===== Provided data =====

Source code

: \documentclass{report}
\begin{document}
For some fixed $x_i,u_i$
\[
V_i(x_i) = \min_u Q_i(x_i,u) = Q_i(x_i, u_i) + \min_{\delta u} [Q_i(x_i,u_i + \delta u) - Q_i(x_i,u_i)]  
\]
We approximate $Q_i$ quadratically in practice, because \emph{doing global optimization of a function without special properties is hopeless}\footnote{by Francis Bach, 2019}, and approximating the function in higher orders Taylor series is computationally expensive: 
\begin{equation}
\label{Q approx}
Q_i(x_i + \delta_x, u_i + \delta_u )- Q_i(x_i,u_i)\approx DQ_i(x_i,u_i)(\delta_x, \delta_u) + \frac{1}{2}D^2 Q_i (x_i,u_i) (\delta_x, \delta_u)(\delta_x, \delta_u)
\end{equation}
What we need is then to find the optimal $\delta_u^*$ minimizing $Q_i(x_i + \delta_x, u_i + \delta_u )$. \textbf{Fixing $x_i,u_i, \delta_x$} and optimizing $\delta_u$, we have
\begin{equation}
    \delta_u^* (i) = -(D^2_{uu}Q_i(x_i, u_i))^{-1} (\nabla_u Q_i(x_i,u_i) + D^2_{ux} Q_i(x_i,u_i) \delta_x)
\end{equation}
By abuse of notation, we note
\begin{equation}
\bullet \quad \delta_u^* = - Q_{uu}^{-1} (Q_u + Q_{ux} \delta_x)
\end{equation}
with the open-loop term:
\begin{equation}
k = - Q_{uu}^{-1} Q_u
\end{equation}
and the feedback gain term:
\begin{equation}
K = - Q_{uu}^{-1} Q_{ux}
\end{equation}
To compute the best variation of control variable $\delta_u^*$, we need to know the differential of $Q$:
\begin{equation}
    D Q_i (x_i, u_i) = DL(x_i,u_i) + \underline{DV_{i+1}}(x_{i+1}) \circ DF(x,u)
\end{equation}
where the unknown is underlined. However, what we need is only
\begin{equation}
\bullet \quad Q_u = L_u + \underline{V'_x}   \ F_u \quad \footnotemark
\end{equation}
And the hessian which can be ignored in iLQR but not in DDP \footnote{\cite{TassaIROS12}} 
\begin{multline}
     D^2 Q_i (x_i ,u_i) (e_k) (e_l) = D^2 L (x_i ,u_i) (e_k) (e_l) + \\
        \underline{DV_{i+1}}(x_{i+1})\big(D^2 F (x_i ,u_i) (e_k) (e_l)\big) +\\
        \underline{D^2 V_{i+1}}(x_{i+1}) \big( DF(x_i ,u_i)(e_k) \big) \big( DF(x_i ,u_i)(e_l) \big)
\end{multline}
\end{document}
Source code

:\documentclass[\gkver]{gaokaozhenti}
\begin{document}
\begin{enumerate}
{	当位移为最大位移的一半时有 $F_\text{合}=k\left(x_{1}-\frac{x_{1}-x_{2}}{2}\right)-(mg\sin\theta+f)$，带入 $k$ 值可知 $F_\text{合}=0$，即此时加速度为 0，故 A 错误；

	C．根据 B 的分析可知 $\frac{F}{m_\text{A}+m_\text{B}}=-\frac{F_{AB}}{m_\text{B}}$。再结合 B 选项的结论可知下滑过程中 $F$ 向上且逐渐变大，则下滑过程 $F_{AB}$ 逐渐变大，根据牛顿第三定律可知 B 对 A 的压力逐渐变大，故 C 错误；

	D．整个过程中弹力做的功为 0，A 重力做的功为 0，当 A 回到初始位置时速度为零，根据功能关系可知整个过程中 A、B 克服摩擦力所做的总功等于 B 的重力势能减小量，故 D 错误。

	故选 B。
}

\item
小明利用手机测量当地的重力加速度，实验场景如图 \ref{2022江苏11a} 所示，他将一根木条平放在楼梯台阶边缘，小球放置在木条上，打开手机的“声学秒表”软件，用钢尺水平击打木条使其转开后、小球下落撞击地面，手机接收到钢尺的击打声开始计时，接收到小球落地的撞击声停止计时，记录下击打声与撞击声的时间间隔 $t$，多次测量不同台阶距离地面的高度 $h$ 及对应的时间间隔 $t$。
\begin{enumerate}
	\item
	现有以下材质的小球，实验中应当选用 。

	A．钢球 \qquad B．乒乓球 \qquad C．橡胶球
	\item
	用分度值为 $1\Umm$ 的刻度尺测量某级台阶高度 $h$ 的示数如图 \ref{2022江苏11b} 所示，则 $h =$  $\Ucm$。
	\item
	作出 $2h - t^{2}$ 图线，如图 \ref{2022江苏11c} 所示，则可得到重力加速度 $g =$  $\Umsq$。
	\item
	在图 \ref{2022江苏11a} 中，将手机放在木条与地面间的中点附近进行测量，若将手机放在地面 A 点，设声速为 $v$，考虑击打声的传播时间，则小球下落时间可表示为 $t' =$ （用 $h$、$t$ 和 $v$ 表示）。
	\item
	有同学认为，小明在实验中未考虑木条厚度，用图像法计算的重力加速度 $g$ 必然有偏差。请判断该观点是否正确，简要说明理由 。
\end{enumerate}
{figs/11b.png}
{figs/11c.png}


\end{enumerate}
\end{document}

=====

What is being asked ▸
Please return every entry exactly as it appears.

Result of the task ▸
Source code

: \documentclass{report}
\begin{document}
For some fixed $x_i,u_i$
\[
V_i(x_i) = \min_u Q_i(x_i,u) = Q_i(x_i, u_i) + \min_{\delta u} [Q_i(x_i,u_i + \delta u) - Q_i(x_i,u_i)]  
\]
We approximate $Q_i$ quadratically in practice, because \emph{doing global optimization of a function without special properties is hopeless}\footnote{by Francis Bach, 2019}, and approximating the function in higher orders Taylor series is computationally expensive: 
\begin{equation}
\label{Q approx}
Q_i(x_i + \delta_x, u_i + \delta_u )- Q_i(x_i,u_i)\approx DQ_i(x_i,u_i)(\delta_x, \delta_u) + \frac{1}{2}D^2 Q_i (x_i,u_i) (\delta_x, \delta_u)(\delta_x, \delta_u)
\end{equation}
What we need is then to find the optimal $\delta_u^*$ minimizing $Q_i(x_i + \delta_x, u_i + \delta_u )$. \textbf{Fixing $x_i,u_i, \delta_x$} and optimizing $\delta_u$, we have
\begin{equation}
    \delta_u^* (i) = -(D^2_{uu}Q_i(x_i, u_i))^{-1} (\nabla_u Q_i(x_i,u_i) + D^2_{ux} Q_i(x_i,u_i) \delta_x)
\end{equation}
By abuse of notation, we note
\begin{equation}
\bullet \quad \delta_u^* = - Q_{uu}^{-1} (Q_u + Q_{ux} \delta_x)
\end{equation}
with the open-loop term:
\begin{equation}
k = - Q_{uu}^{-1} Q_u
\end{equation}
and the feedback gain term:
\begin{equation}
K = - Q_{uu}^{-1} Q_{ux}
\end{equation}
To compute the best variation of control variable $\delta_u^*$, we need to know the differential of $Q$:
\begin{equation}
    D Q_i (x_i, u_i) = DL(x_i,u_i) + \underline{DV_{i+1}}(x_{i+1}) \circ DF(x,u)
\end{equation}
where the unknown is underlined. However, what we need is only
\begin{equation}
\bullet \quad Q_u = L_u + \underline{V'_x}   \ F_u \quad \footnotemark
\end{equation}
And the hessian which can be ignored in iLQR but not in DDP \footnote{\cite{TassaIROS12}} 
\begin{multline}
     D^2 Q_i (x_i ,u_i) (e_k) (e_l) = D^2 L (x_i ,u_i) (e_k) (e_l) + \\
        \underline{DV_{i+1}}(x_{i+1})\big(D^2 F (x_i ,u_i) (e_k) (e_l)\big) +\\
        \underline{D^2 V_{i+1}}(x_{i+1}) \big( DF(x_i ,u_i)(e_k) \big) \big( DF(x_i ,u_i)(e_l) \big)
\end{multline}
\end{document}
Source code

:\documentclass[\gkver]{gaokaozhenti}
\begin{document}
\begin{enumerate}
{	当位移为最大位移的一半时有 $F_\text{合}=k\left(x_{1}-\frac{x_{1}-x_{2}}{2}\right)-(mg\sin\theta+f)$，带入 $k$ 值可知 $F_\text{合}=0$，即此时加速度为 0，故 A 错误；

	C．根据 B 的分析可知 $\frac{F}{m_\text{A}+m_\text{B}}=-\frac{F_{AB}}{m_\text{B}}$。再结合 B 选项的结论可知下滑过程中 $F$ 向上且逐渐变大，则下滑过程 $F_{AB}$ 逐渐变大，根据牛顿第三定律可知 B 对 A 的压力逐渐变大，故 C 错误；

	D．整个过程中弹力做的功为 0，A 重力做的功为 0，当 A 回到初始位置时速度为零，根据功能关系可知整个过程中 A、B 克服摩擦力所做的总功等于 B 的重力势能减小量，故 D 错误。

	故选 B。
}

\item
小明利用手机测量当地的重力加速度，实验场景如图 \ref{2022江苏11a} 所示，他将一根木条平放在楼梯台阶边缘，小球放置在木条上，打开手机的“声学秒表”软件，用钢尺水平击打木条使其转开后、小球下落撞击地面，手机接收到钢尺的击打声开始计时，接收到小球落地的撞击声停止计时，记录下击打声与撞击声的时间间隔 $t$，多次测量不同台阶距离地面的高度 $h$ 及对应的时间间隔 $t$。
\begin{enumerate}
	\item
	现有以下材质的小球，实验中应当选用 。

	A．钢球 \qquad B．乒乓球 \qquad C．橡胶球
	\item
	用分度值为 $1\Umm$ 的刻度尺测量某级台阶高度 $h$ 的示数如图 \ref{2022江苏11b} 所示，则 $h =$  $\Ucm$。
	\item
	作出 $2h - t^{2}$ 图线，如图 \ref{2022江苏11c} 所示，则可得到重力加速度 $g =$  $\Umsq$。
	\item
	在图 \ref{2022江苏11a} 中，将手机放在木条与地面间的中点附近进行测量，若将手机放在地面 A 点，设声速为 $v$，考虑击打声的传播时间，则小球下落时间可表示为 $t' =$ （用 $h$、$t$ 和 $v$ 表示）。
	\item
	有同学认为，小明在实验中未考虑木条厚度，用图像法计算的重力加速度 $g$ 必然有偏差。请判断该观点是否正确，简要说明理由 。
\end{enumerate}
{figs/11b.png}
{figs/11c.png}


\end{enumerate}
\end{document}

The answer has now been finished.